Exercise aim →
If a line comes after the one containing "① 국민연금법에 따라", leave it out; copy every line before it, and that line too, exactly as written, starting from the first line of the entries.

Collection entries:
* * * * *

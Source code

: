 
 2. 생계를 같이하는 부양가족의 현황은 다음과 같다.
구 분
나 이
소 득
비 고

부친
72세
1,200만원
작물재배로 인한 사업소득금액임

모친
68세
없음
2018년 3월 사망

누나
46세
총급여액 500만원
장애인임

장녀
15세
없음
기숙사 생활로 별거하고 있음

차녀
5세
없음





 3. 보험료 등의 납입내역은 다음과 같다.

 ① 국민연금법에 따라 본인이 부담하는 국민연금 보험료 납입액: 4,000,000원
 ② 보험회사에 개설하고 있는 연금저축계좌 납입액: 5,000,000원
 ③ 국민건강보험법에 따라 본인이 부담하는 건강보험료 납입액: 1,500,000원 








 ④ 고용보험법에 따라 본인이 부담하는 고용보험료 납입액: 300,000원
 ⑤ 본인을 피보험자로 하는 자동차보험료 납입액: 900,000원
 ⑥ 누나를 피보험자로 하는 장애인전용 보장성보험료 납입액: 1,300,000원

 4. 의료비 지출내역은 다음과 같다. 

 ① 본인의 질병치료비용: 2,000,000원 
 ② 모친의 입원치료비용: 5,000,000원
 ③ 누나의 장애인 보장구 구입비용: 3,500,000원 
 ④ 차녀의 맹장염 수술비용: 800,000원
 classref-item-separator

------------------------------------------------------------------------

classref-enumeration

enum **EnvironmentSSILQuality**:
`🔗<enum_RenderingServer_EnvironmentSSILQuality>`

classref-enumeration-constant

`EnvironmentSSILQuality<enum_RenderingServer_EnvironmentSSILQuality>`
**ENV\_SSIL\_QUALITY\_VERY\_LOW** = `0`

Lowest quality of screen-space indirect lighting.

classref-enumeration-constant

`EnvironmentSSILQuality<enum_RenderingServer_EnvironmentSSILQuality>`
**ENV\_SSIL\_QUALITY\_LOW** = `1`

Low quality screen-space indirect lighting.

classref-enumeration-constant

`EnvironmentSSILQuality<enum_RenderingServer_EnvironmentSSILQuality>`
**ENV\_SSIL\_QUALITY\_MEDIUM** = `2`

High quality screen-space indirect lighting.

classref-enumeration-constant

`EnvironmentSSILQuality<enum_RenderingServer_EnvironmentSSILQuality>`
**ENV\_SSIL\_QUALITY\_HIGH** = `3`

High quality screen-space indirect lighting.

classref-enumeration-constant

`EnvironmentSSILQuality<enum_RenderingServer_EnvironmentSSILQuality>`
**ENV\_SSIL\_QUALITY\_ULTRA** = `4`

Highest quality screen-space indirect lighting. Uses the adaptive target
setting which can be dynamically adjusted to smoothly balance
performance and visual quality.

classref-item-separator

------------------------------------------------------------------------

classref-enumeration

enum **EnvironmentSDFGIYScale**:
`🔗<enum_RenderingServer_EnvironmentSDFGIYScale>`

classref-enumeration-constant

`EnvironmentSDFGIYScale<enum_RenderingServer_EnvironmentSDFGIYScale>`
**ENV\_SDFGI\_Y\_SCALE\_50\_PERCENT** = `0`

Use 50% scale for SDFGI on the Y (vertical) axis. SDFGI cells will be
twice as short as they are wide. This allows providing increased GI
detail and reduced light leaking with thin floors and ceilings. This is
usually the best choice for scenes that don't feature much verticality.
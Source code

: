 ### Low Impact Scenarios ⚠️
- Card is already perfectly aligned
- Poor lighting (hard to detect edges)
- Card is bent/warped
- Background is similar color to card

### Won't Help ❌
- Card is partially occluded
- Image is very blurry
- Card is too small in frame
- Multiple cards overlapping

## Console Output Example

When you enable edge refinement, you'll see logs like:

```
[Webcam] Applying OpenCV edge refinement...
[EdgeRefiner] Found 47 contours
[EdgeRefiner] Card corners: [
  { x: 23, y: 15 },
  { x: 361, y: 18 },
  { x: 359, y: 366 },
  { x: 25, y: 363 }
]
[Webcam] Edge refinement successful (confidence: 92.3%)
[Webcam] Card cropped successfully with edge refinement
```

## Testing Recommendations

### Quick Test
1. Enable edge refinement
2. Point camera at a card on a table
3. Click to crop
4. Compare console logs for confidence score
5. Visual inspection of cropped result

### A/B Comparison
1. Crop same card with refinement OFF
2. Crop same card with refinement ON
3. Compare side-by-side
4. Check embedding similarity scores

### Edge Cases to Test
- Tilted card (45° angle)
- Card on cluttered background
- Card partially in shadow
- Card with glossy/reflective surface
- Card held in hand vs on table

* * * * *

Result of this exercise →
Source code

: 
 2. 생계를 같이하는 부양가족의 현황은 다음과 같다.
구 분
나 이
소 득
비 고

부친
72세
1,200만원
작물재배로 인한 사업소득금액임

모친
68세
없음
2018년 3월 사망

누나
46세
총급여액 500만원
장애인임

장녀
15세
없음
기숙사 생활로 별거하고 있음

차녀
5세
없음





 3. 보험료 등의 납입내역은 다음과 같다.

 ① 국민연금법에 따라 본인이 부담하는 국민연금 보험료 납입액: 4,000,000원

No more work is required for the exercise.